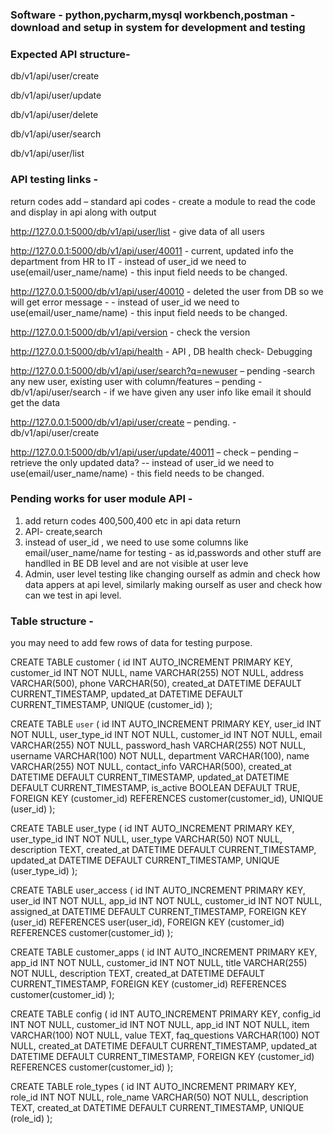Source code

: ### Software - python,pycharm,mysql workbench,postman - download and setup in system for development and testing

### Expected API structure-

db/v1/api/user/create

db/v1/api/user/update

db/v1/api/user/delete

db/v1/api/user/search

db/v1/api/user/list

### API testing links -

return codes  add – standard api codes  - create a module to read the code and display in api along with output

http://127.0.0.1:5000/db/v1/api/user/list - give data of all users

http://127.0.0.1:5000/db/v1/api/user/40011  - current, updated info the department from HR to IT - instead of user_id we need to use(email/user_name/name) - this input field needs to be changed.

http://127.0.0.1:5000/db/v1/api/user/40010 - deleted the user from DB so we will get error message - - instead of user_id we need to use(email/user_name/name) - this input field needs to be changed.

http://127.0.0.1:5000/db/v1/api/version - check the version

http://127.0.0.1:5000/db/v1/api/health - API , DB health check- Debugging

http://127.0.0.1:5000/db/v1/api/user/search?q=newuser – pending -search any new user, existing user with column/features – pending - db/v1/api/user/search - if we have given any user info like email it should get the data

http://127.0.0.1:5000/db/v1/api/user/create – pending. - db/v1/api/user/create

http://127.0.0.1:5000/db/v1/api/user/update/40011 – check – pending – retrieve the only updated data? -- instead of user_id we need to use(email/user_name/name) - this field needs to be changed.

### Pending works for user module API -
1. add return codes 400,500,400 etc in api data return
2. API- create,search
3. instead of user_id , we need to use some columns like email/user_name/name for testing - as id,passwords and other stuff are handlled in BE DB level and are not visible at user leve
4. Admin, user level testing like changing ourself as admin and check how data appers at api level, similarly making ourself as user and check how can we test in api level.
   

### Table structure - 

you may need to add few rows of data for testing purpose.

CREATE TABLE customer (
 id INT AUTO_INCREMENT PRIMARY KEY,
 customer_id INT NOT NULL,
 name VARCHAR(255) NOT NULL,
 address VARCHAR(500),
 phone VARCHAR(50),
 created_at DATETIME DEFAULT CURRENT_TIMESTAMP,
 updated_at DATETIME DEFAULT CURRENT_TIMESTAMP,
UNIQUE (customer_id)
);

CREATE TABLE `user` (
 id INT AUTO_INCREMENT PRIMARY KEY,
 user_id INT NOT NULL,
 user_type_id INT NOT NULL,
 customer_id INT NOT NULL,
 email VARCHAR(255) NOT NULL,
 password_hash VARCHAR(255) NOT NULL,
 username VARCHAR(100) NOT NULL,
 department VARCHAR(100),
 name VARCHAR(255) NOT NULL,
 contact_info VARCHAR(500),
 created_at DATETIME DEFAULT CURRENT_TIMESTAMP,
 updated_at DATETIME DEFAULT CURRENT_TIMESTAMP,
 is_active BOOLEAN DEFAULT TRUE,
 FOREIGN KEY (customer_id) REFERENCES customer(customer_id),
 UNIQUE (user_id)
);

CREATE TABLE user_type (
 id INT AUTO_INCREMENT PRIMARY KEY,
 user_type_id INT NOT NULL,
 user_type VARCHAR(50) NOT NULL,
 description TEXT,
 created_at DATETIME DEFAULT CURRENT_TIMESTAMP,
 updated_at DATETIME DEFAULT CURRENT_TIMESTAMP,
 UNIQUE (user_type_id)
);


CREATE TABLE user_access (
 id INT AUTO_INCREMENT PRIMARY KEY,
 user_id INT NOT NULL,
 app_id INT NOT NULL,
 customer_id INT NOT NULL,
 assigned_at DATETIME DEFAULT CURRENT_TIMESTAMP,
 FOREIGN KEY (user_id) REFERENCES user(user_id),
 FOREIGN KEY (customer_id) REFERENCES customer(customer_id)
);

CREATE TABLE  customer_apps (
 id INT AUTO_INCREMENT PRIMARY KEY,
 app_id INT NOT NULL,
 customer_id INT NOT NULL,
 title VARCHAR(255) NOT NULL,
 description TEXT,
 created_at DATETIME DEFAULT CURRENT_TIMESTAMP,
 FOREIGN KEY (customer_id) REFERENCES customer(customer_id)
);

CREATE TABLE config (
 id INT AUTO_INCREMENT PRIMARY KEY,
 config_id INT NOT NULL,
 customer_id INT NOT NULL,
 app_id INT NOT NULL,
 item VARCHAR(100) NOT NULL,
 value TEXT,
faq_questions VARCHAR(100) NOT NULL,
 created_at DATETIME DEFAULT CURRENT_TIMESTAMP,
 updated_at DATETIME DEFAULT CURRENT_TIMESTAMP,
 FOREIGN KEY (customer_id) REFERENCES customer(customer_id)
);


CREATE TABLE role_types (
 id INT AUTO_INCREMENT PRIMARY KEY,
 role_id INT NOT NULL,
 role_name VARCHAR(50) NOT NULL,
 description TEXT,
 created_at DATETIME DEFAULT CURRENT_TIMESTAMP,
 UNIQUE (role_id)
);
- - - - -
◆ **What is expected**:
Leave out the pictures. Transcribe only the lines above, from the first through the one that contains "http://127.0.0.1:5000/db/v1/api/user/list - give".

◆ **Your response**:
Source code

: ### Software - python,pycharm,mysql workbench,postman - download and setup in system for development and testing

### Expected API structure-

db/v1/api/user/create

db/v1/api/user/update

db/v1/api/user/delete

db/v1/api/user/search

db/v1/api/user/list

### API testing links -

return codes  add – standard api codes  - create a module to read the code and display in api along with output

http://127.0.0.1:5000/db/v1/api/user/list - give data of all users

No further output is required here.